Iceland's brewing tradition has been considerably stunted due to one of the world's longest experiments in prohibition. Like most of the western world, the first years of the 20th century saw the rise of anti-alcoholic fervor in Iceland, which culminated in a 1908 referendum to ban the sale and production of alcoholic beverages. Eventually, like in other countries, people's heads began to clear somewhat, and Iceland welcomed both wine (1922) and liquors (1934) back to their tables. But not beer - or at least not beer over 2.2% (i.e., beer). So unfortunately, Icelanders had to wait a good while before their next (legal) sip of beer. How long do you ask?
Oh, not long, not long, just 1989.
That's right; Icelanders had to suffer through pretty much the entire Cold War before they could have a proper pint. Naturally, when the Icelandic parliament finally (reluctantly) permitted the sale and production of beer on March 1st, 1989, folks in Reykjavik calmly toasted the new arrangement in a civilized, respectful manner. And by that, I mean they got piss drunk for about a week. As one bar owner said: “I remember a lot of drinking and a lot of pissing all night long and the next days, and it [was] not stopping.” Welcome back to the fold, dear brothers, welcome back. March 1st is now pretty much a national holiday (Beer Day) in Iceland, and apparently a lot of Icelandic ex-pats and wishers-well celebrate the day in the United States as well.
In this new permissive culture, Icelanders have taken to brewing with truly spectacular zeal; homebrewing has skyrocketed, as has their level of alcohol consumption, up some 4L per person annually from pre-1989 level. On an island this small, and with such a small population, there are still only a few major breweries, but they seem to be getting along just fine. This is my first experience with Icelandic beer, and hopefully it won't be my last.
Skjalfti is what is known as a 'steam lager', a style made famous in southern California; it's also sometimes known as California Common beer. Basically, steam beer utilizes a lager yeast that ferments at a bit higher temperature than other strains (remember: lager yeasts ferment cooler than ale yeasts), which made for easier brewing in the hotter climes of SoCal. Refrigeration was at a premium during the Gold Rush years, in which steam beer quickly became the most popular brew in the state. Steam beers almost have a pale ale character to them - crisp and malty, with a juicy hop tang and fruity notes. "Anchor Steam Beer" from San Francisco is the original and benchmark for the style, having resurrecting it after nearly a century of non-use; clearly, Olvisholt was greatly inspired by this legendary American brew.
I poured this one into a lager glass. A copper-golden hue, with about a 1/2 inch of head. Decent retention: a substantial ring of foam survives, as does some patches of lacing.
The nose is terrific, similar to a mild IPA. Apple, hops, resin, lemon, caramel, biscuits. Very inviting.
The taste isn't too far off from this.
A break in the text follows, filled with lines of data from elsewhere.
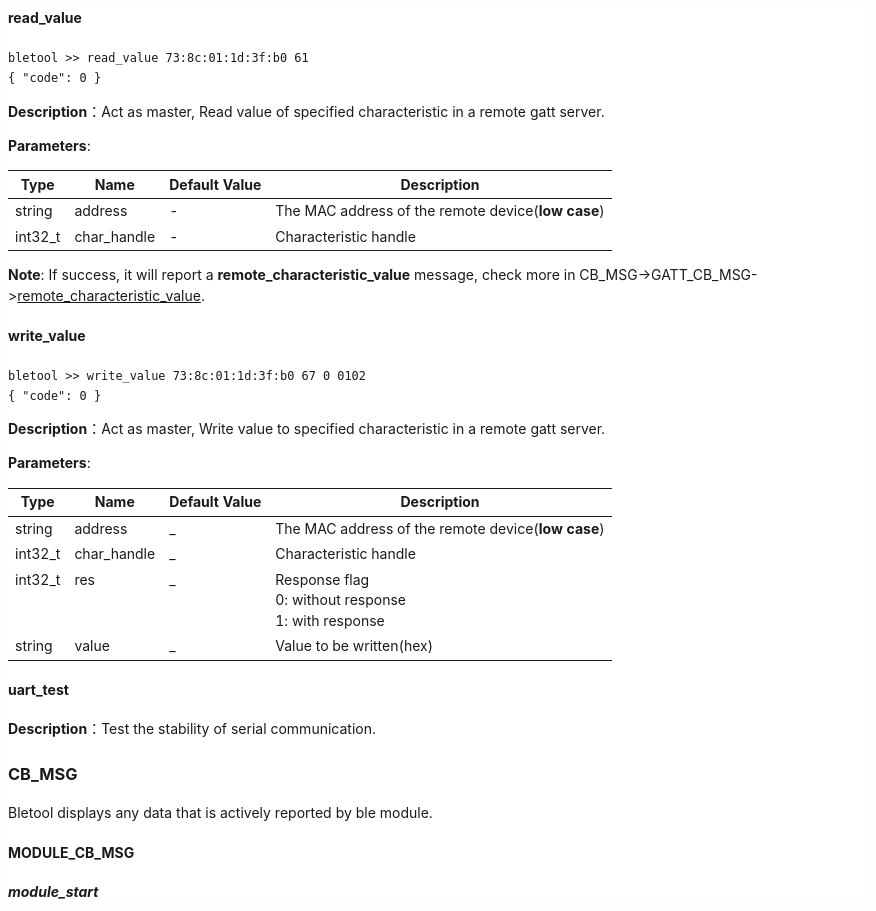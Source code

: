 

#### read_value

```shell
bletool >> read_value 73:8c:01:1d:3f:b0 61
{ "code": 0 }
```

**Description**：Act as master, Read value of specified characteristic in a remote gatt server.

**Parameters**:

| Type    | Name        | Default Value | Description                                        |
| ------- | ----------- | ------------- | -------------------------------------------------- |
| string  | address     | -             | The MAC address of the remote device(**low case**) |
| int32_t | char_handle | -             | Characteristic handle                              |

**Note**: If success, it will report a **remote_characteristic_value** message, check more in CB_MSG->GATT_CB_MSG->[remote_characteristic_value](#remote_characteristic_value).



#### write_value

```shell
bletool >> write_value 73:8c:01:1d:3f:b0 67 0 0102  
{ "code": 0 }
```

**Description**：Act as master, Write value to specified characteristic in a remote gatt server.

**Parameters**:

| Type    | Name        | Default Value | Description                                                 |
| ------- | ----------- | ------------- | ----------------------------------------------------------- |
| string  | address     | _             | The MAC address of the remote device(**low case**)          |
| int32_t | char_handle | _             | Characteristic handle                                       |
| int32_t | res         | _             | Response flag<br/>0: without response <br/>1: with response |
| string  | value       | _             | Value to be written(hex)                                    |



#### uart_test

**Description**：Test the stability of serial communication.



### CB_MSG

Bletool displays any data that is actively reported by ble module.

#### MODULE_CB_MSG

##### module_start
A bready, malty character pairs well with juicy, herbal hops. Citrus, caramel and a good piny, earthy character make for a highly drinkable brew. All the flavors are balanced well; brews with all these notes have a tendency to get scattered and miss the mark, but Skjalfti certainly did not. It's slightly watery, but with a decent level of pucker from the juicy hops, it's really hitting the spot on a warm evening such as this. Medium, biting carbonation.
A great example of the style, very drinkable and refreshing. At about 3 bucks a bottle, it's pretty reasonable, and seriously, how often are you going to have an Icelandic beer? Try it if you can.
Sleeper hit for the summer, in my books (Grade: B+)
Cheers to Iceland!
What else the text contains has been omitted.